What you will do: Starting with the line that has "and $C(x)$ as $x\rightarrow\infty$." in the records below and stopping after the line that has "It is explicitly", output every line exactly and nothing else; skip pictures.

──────

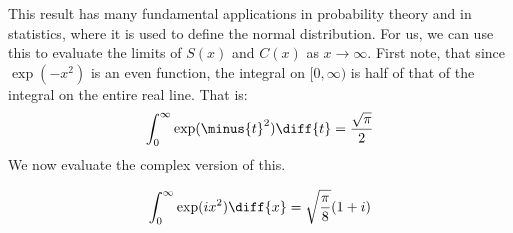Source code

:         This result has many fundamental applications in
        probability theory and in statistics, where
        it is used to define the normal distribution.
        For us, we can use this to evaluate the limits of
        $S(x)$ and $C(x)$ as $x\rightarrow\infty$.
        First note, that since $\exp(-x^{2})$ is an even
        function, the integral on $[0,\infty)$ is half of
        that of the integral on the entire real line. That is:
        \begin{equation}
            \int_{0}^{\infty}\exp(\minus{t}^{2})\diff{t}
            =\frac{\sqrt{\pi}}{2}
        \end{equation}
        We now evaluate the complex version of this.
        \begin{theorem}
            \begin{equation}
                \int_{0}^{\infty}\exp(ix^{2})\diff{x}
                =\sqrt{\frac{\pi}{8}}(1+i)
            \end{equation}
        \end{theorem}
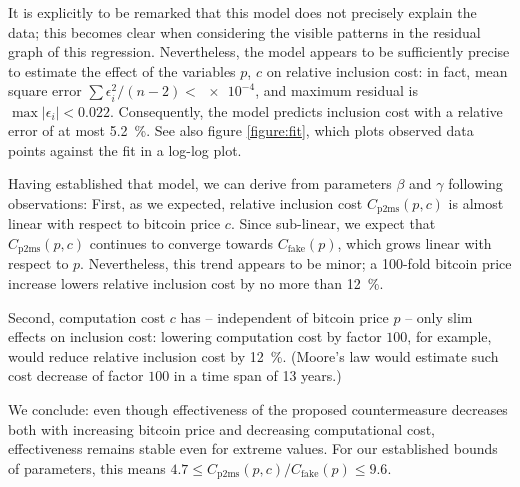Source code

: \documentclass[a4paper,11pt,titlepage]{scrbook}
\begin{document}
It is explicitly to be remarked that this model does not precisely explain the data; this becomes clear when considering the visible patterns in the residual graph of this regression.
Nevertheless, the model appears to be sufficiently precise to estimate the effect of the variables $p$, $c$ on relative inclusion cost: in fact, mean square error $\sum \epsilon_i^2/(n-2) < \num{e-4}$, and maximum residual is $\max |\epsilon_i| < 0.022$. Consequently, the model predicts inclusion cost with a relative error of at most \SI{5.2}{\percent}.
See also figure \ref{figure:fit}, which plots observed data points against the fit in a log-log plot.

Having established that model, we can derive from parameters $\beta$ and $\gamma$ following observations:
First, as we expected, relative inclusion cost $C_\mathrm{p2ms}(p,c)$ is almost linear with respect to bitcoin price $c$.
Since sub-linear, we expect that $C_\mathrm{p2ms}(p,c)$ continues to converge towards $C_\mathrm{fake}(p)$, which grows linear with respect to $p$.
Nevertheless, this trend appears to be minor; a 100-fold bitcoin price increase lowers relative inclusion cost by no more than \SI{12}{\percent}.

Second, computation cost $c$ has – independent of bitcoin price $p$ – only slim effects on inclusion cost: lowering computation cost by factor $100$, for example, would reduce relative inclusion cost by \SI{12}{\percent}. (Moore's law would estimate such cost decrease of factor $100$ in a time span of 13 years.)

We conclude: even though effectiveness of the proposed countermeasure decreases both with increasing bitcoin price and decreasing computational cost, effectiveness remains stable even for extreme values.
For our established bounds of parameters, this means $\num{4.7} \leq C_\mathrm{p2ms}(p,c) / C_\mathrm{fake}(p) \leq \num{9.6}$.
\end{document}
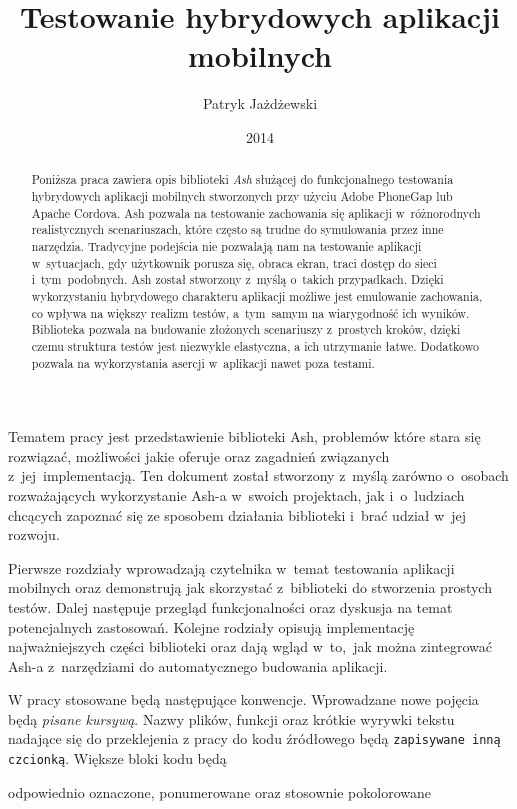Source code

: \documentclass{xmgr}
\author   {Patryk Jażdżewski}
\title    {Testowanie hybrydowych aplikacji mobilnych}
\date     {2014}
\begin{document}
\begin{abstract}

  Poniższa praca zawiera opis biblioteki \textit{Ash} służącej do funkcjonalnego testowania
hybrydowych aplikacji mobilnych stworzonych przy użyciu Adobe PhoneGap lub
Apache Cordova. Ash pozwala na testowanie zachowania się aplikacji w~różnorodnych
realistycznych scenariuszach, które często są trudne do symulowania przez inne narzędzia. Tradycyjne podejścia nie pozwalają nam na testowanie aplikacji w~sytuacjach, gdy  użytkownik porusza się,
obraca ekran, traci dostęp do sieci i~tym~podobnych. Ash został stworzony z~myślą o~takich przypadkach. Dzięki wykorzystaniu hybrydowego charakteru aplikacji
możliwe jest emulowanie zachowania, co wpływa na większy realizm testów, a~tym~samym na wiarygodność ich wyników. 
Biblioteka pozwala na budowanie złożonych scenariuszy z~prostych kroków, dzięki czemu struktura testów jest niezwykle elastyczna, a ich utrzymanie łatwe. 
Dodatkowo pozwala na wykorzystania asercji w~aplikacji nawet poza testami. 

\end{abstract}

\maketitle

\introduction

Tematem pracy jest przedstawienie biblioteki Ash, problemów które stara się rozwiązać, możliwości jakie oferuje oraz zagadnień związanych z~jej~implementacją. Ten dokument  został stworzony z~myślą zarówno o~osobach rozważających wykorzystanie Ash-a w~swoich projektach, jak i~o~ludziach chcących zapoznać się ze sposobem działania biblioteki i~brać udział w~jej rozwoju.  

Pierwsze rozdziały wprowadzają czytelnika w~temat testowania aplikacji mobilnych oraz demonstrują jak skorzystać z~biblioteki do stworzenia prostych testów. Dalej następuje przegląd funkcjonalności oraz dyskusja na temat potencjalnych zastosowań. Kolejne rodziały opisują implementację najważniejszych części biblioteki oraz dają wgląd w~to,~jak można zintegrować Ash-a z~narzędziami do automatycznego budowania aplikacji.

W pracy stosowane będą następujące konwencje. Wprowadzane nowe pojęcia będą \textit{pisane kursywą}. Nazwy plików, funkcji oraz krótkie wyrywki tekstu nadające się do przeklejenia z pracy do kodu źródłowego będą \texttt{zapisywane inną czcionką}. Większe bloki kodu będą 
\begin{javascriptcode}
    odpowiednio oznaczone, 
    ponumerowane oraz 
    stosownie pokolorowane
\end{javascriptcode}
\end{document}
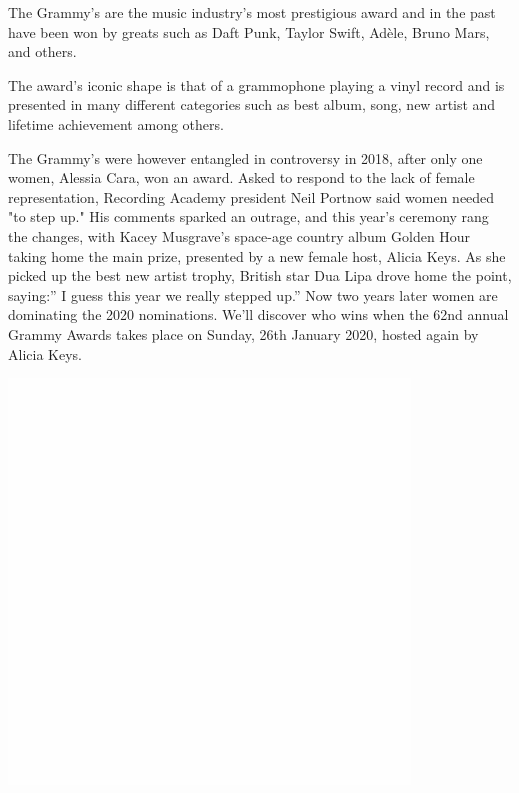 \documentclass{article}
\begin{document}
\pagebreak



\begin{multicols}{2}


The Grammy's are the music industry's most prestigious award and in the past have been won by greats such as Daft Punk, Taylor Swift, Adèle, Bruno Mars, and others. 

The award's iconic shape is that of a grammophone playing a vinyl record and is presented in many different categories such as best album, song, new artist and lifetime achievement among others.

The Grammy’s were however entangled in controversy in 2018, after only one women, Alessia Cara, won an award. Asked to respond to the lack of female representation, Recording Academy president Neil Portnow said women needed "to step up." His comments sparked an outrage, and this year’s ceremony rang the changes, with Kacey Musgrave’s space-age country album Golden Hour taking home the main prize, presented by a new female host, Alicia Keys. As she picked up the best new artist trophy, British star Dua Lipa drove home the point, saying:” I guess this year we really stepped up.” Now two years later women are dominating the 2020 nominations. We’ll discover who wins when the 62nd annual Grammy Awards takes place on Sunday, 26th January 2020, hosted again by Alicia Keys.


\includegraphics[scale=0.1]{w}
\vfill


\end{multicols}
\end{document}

──────

Solution for this problem:
        $S(x)$ and $C(x)$ as $x\rightarrow\infty$.
        First note, that since $\exp(-x^{2})$ is an even
        function, the integral on $[0,\infty)$ is half of
        that of the integral on the entire real line. That is:
        \begin{equation}
            \int_{0}^{\infty}\exp(\minus{t}^{2})\diff{t}
            =\frac{\sqrt{\pi}}{2}
        \end{equation}
        We now evaluate the complex version of this.
        \begin{theorem}
            \begin{equation}
                \int_{0}^{\infty}\exp(ix^{2})\diff{x}
                =\sqrt{\frac{\pi}{8}}(1+i)
            \end{equation}
        \end{theorem}
Source code

: \documentclass[a4paper,11pt,titlepage]{scrbook}
\begin{document}
It is explicitly to be remarked that this model does not precisely explain the data; this becomes clear when considering the visible patterns in the residual graph of this regression.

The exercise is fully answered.